**Data**
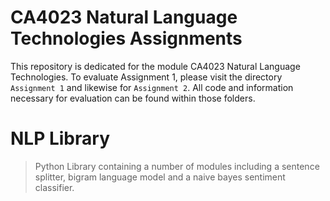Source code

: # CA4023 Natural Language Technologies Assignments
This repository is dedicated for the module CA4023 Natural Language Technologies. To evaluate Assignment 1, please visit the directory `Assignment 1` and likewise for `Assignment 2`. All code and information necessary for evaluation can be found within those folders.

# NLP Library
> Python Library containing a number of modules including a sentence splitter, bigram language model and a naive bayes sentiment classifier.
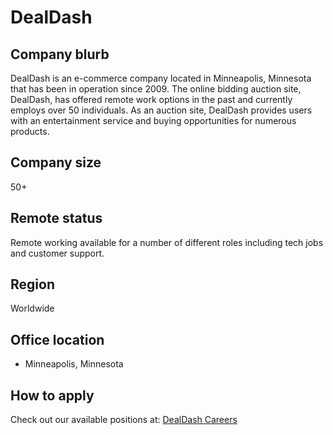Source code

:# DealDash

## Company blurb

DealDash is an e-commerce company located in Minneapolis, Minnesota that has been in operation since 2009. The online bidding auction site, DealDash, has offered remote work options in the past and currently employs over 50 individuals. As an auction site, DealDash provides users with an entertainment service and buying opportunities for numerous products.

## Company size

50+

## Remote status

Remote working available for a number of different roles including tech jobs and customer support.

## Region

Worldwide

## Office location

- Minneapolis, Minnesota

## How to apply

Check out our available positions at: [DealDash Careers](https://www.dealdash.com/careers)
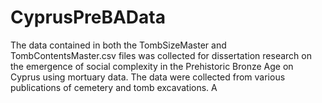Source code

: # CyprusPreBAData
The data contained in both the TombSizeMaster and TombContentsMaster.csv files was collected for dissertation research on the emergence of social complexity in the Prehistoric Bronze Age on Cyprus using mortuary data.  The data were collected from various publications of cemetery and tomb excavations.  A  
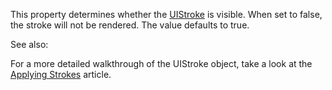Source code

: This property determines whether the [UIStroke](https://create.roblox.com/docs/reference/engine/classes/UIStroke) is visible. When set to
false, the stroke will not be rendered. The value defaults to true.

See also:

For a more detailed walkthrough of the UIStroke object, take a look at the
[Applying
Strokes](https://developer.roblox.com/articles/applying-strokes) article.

* * *

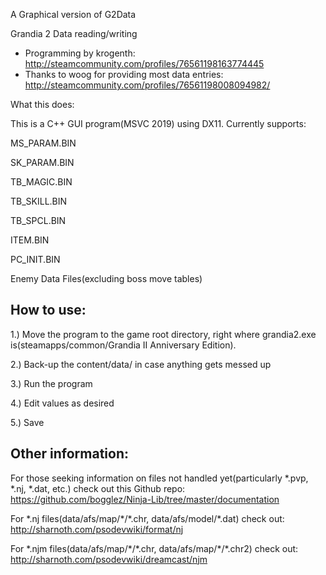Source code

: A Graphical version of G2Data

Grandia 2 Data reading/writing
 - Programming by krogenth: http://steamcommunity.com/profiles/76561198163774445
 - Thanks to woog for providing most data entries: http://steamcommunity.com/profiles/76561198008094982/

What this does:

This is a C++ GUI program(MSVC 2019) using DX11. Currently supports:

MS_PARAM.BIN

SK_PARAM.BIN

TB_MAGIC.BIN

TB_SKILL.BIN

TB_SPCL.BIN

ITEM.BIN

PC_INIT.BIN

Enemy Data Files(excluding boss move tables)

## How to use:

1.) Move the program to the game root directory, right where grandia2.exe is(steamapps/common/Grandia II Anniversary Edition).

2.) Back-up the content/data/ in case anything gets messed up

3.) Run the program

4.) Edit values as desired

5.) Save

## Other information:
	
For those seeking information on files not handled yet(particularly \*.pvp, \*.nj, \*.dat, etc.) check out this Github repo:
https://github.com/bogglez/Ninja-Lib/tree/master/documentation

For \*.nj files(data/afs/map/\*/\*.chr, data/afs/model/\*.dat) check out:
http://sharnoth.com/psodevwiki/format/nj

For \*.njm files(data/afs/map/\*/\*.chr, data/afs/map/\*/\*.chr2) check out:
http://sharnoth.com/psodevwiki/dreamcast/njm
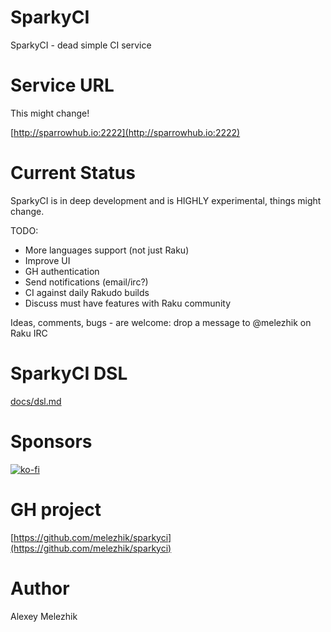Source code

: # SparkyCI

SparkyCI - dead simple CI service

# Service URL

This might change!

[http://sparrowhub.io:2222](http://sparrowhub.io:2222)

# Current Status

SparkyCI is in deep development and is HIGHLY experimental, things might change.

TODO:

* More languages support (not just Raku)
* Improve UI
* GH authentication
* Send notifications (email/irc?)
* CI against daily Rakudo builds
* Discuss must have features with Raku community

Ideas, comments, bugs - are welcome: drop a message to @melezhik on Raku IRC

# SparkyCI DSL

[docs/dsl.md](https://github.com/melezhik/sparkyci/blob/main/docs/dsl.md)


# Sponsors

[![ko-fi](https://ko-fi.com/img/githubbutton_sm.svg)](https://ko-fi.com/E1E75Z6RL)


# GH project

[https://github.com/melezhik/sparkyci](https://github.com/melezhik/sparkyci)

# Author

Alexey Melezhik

**Instructions to follow**
What is needed is an exact copy of the lines above, from the one containing "# SparkyCI DSL" through the one containing "Alexey Melezhik", with nothing added.

**Expected answer**
# SparkyCI DSL

[docs/dsl.md](https://github.com/melezhik/sparkyci/blob/main/docs/dsl.md)


# Sponsors

[![ko-fi](https://ko-fi.com/img/githubbutton_sm.svg)](https://ko-fi.com/E1E75Z6RL)


# GH project

[https://github.com/melezhik/sparkyci](https://github.com/melezhik/sparkyci)

# Author

Alexey Melezhik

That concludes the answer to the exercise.